» **Task data**:

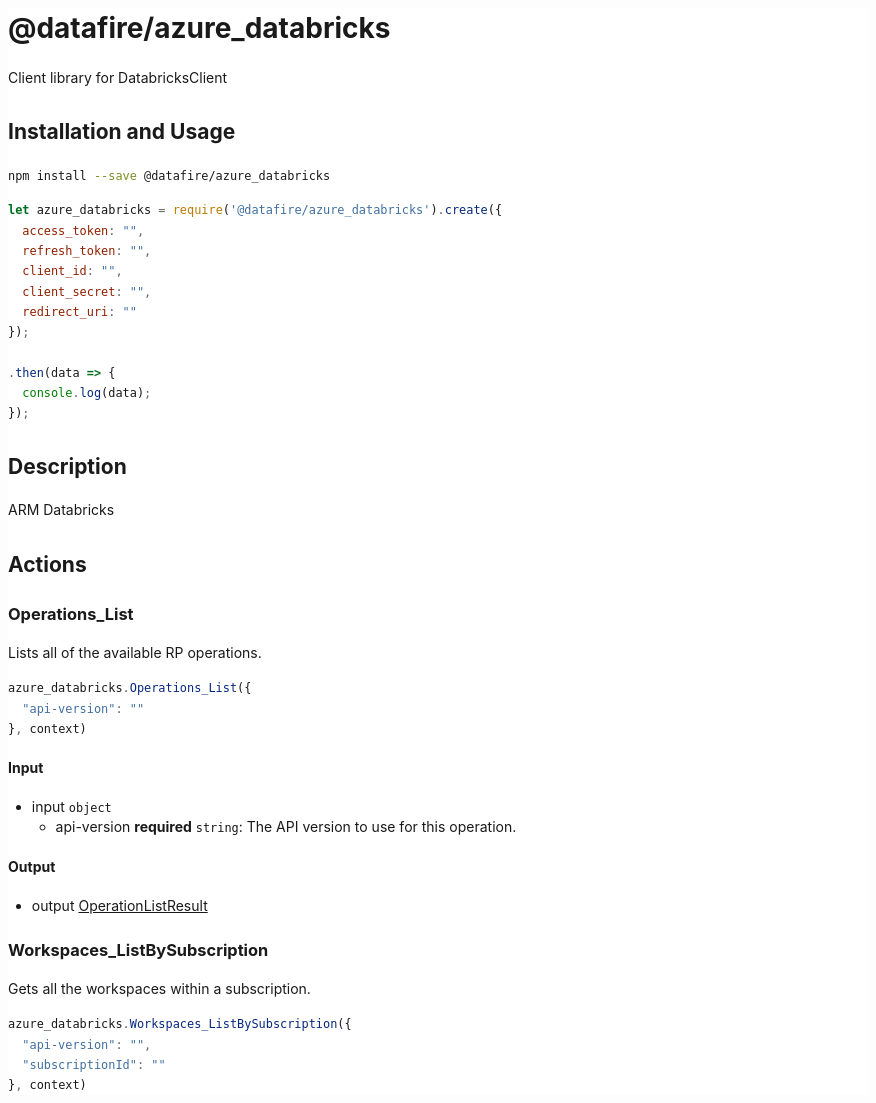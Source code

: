# @datafire/azure_databricks

Client library for DatabricksClient

## Installation and Usage
```bash
npm install --save @datafire/azure_databricks
```
```js
let azure_databricks = require('@datafire/azure_databricks').create({
  access_token: "",
  refresh_token: "",
  client_id: "",
  client_secret: "",
  redirect_uri: ""
});

.then(data => {
  console.log(data);
});
```

## Description

ARM Databricks

## Actions

### Operations_List
Lists all of the available RP operations.


```js
azure_databricks.Operations_List({
  "api-version": ""
}, context)
```

#### Input
* input `object`
  * api-version **required** `string`: The API version to use for this operation.

#### Output
* output [OperationListResult](#operationlistresult)

### Workspaces_ListBySubscription
Gets all the workspaces within a subscription.


```js
azure_databricks.Workspaces_ListBySubscription({
  "api-version": "",
  "subscriptionId": ""
}, context)
```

» **Exercise goal**:
Please repeat each record exactly and keep every picture out of the copy.

» **Task solution**:
Source code

:# @datafire/azure_databricks

Client library for DatabricksClient

## Installation and Usage
```bash
npm install --save @datafire/azure_databricks
```
```js
let azure_databricks = require('@datafire/azure_databricks').create({
  access_token: "",
  refresh_token: "",
  client_id: "",
  client_secret: "",
  redirect_uri: ""
});

.then(data => {
  console.log(data);
});
```

## Description

ARM Databricks

## Actions

### Operations_List
Lists all of the available RP operations.


```js
azure_databricks.Operations_List({
  "api-version": ""
}, context)
```

#### Input
* input `object`
  * api-version **required** `string`: The API version to use for this operation.

#### Output
* output [OperationListResult](#operationlistresult)

### Workspaces_ListBySubscription
Gets all the workspaces within a subscription.


```js
azure_databricks.Workspaces_ListBySubscription({
  "api-version": "",
  "subscriptionId": ""
}, context)
```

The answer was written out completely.